The quest for cheap and efficient sources of renewable energy is one of the most pressing challenges in the world today. Much attention has been focused on windmills and solar plants. However, there are numerous challenges affecting the widespread application of the Sun and wind as primary energy sources. Eco Wave Power is hoping to blaze a trail in the world of renewable energy by generating cheap and efficient energy from a less heralded source- ocean waves. The World Energy Council estimates that about 2 million megawatts of electricity (double the current world electricity production) can be generated from ocean waves. Yet, the bulk of this potential remains untapped.
Founded in 2011, Eco Wave Power is one of the foremost companies to bring the idea of generating electricity from ocean waves to fruition. Their first major breakthrough was recorded in Gibraltar in 2015 when they were able to construct a power plant that generates electricity out of sea waves and integrate it with the country’s electricity grid. The 100-kilowatt generating power grid is currently being upgraded. The set target for the plant is 5 megawatts.
What makes ocean waves better?
The most obvious case for harnessing ocean waves for electricity production over wind and solar energy is the constant nature of ocean waves. Wind and Solar power are intermittent and this makes it somewhat difficult to generate a constant stream of energy from them. Electricity can be produced from ocean waves both day and night, all year round. The technology employed by Eco Wave Power only requires waves at an average height of 500 cm, a condition that happens in most oceans, most of the time.
Doing things differently
Eco Wave Power is certainly not the first company to make an attempt to generate electricity out of sea waves. A good number of companies that have made the attempt have focused on constructing offshore power grids. After carefully observing the demerits of this approach, the company decided the best option would be to set up low-cost onshore stations. While such stations produce less electricity, the simple working principle and cheap running cost make them more economical.
The working principle
Eco Wave Power floats can be attached to common man-made ocean structures such as poles, jetties or piers. The floats come with buoys that move up and down, following the rhythmic movement of ocean waves. This movement creates the pressure that is converted into electricity via a generator.
Meeting the necessary safety standards
The unpredictability of ocean currents is one of the obstacles towards setting up electricity generating plants on the ocean.
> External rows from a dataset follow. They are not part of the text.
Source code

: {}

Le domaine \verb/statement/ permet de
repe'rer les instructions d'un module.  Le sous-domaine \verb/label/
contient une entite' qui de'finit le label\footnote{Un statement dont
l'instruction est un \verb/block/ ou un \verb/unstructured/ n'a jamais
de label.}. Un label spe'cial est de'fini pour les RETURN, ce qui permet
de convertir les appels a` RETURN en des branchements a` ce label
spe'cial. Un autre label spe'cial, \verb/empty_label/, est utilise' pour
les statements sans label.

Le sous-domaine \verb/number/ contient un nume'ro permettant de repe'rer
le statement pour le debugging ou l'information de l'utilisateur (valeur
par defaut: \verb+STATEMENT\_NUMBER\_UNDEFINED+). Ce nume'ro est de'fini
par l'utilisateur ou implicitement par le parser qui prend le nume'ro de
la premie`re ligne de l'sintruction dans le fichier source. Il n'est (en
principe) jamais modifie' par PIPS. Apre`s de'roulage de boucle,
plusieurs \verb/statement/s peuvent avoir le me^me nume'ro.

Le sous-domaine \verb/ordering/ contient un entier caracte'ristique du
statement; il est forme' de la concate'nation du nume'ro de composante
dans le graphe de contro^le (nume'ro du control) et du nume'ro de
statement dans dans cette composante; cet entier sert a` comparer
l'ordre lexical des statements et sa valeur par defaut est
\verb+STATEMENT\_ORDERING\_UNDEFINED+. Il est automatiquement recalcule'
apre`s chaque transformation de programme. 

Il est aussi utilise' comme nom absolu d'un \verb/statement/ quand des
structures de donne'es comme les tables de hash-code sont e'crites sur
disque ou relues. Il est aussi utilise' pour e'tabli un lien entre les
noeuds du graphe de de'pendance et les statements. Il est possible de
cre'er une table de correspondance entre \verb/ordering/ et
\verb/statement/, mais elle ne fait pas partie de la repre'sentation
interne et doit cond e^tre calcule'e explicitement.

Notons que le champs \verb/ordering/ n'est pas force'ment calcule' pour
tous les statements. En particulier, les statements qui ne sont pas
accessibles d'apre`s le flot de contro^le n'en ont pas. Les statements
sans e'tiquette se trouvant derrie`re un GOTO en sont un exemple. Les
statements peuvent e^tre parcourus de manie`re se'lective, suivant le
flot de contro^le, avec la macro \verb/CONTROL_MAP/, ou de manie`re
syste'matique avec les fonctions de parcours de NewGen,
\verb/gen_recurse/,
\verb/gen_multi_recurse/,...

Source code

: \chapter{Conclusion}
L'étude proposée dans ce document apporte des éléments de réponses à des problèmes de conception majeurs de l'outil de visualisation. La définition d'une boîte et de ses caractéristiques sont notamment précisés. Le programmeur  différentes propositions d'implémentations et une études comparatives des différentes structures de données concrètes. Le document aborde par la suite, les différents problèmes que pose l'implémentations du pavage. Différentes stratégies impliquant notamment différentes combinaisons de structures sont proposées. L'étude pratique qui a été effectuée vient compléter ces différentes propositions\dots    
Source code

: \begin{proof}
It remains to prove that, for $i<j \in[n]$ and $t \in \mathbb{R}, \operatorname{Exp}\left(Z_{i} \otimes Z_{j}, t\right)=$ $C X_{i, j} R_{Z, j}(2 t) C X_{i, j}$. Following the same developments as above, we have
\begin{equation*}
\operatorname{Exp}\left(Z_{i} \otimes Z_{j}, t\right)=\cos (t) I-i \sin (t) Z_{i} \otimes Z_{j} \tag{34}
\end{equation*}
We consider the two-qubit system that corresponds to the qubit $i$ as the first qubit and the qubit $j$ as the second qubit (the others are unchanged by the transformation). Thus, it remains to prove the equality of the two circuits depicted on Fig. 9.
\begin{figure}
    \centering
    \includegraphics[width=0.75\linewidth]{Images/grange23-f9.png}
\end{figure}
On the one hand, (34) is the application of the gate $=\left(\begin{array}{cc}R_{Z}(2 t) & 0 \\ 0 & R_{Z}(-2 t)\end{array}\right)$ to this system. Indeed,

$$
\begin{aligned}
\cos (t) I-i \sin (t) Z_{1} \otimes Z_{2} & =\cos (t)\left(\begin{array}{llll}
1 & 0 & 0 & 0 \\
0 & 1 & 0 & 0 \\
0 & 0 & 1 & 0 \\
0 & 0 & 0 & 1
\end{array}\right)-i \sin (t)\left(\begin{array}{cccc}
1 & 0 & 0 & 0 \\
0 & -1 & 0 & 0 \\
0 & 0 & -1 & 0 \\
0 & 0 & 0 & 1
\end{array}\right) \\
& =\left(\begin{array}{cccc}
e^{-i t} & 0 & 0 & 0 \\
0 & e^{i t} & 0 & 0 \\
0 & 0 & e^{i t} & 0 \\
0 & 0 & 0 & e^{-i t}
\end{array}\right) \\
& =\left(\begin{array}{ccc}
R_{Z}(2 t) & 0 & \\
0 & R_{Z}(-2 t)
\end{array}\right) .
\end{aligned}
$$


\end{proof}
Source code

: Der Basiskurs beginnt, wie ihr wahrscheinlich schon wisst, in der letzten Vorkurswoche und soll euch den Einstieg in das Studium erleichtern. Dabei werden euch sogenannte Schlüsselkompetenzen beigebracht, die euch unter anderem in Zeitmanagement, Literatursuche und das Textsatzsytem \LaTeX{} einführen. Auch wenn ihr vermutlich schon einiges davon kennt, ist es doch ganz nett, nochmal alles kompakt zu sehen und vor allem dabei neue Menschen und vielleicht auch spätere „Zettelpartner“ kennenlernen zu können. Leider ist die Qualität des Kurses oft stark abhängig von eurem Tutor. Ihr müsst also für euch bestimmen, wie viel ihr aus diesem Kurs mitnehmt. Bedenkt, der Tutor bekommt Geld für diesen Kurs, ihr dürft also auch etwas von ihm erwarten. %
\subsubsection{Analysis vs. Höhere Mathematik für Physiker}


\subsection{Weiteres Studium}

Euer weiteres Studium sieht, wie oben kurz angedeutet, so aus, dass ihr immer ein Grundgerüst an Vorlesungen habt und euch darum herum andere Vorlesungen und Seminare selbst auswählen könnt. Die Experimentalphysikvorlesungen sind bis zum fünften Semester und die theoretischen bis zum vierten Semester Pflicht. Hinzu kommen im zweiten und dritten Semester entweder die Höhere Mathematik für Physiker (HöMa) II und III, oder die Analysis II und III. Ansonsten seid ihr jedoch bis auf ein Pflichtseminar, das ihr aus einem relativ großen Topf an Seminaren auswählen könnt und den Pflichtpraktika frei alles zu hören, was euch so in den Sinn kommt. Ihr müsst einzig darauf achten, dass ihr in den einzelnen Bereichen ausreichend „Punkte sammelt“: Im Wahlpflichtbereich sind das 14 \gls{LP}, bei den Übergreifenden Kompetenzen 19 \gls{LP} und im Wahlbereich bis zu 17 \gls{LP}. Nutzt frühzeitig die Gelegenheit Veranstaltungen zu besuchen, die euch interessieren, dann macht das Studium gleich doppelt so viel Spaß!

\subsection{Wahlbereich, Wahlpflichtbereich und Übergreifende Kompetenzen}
When waves get too strong, the power grids could easily get destroyed. To tackle this, Eco Wave Power successfully incorporated a storm protection mechanism into their system. This mechanism serves to lock the power-generating buoys and attach them to the dock to protect them from potentially damaging waves.
What does the future hold?
The predictions about wave power could not be more encouraging and there is no doubt that companies like Eco Wave Power would be at the forefront of the anticipated growth. Current projections show that we could be generating about 750GW of wave and tidal energy come 2050. To encourage scaling and widespread acceptance, however, certain regulatory and bureaucratic obstacles need to be scaled. Top on the list is the absence of a tariff for electricity generated from sea waves. Without a tariff, prospective investors would be unable to build generating stations.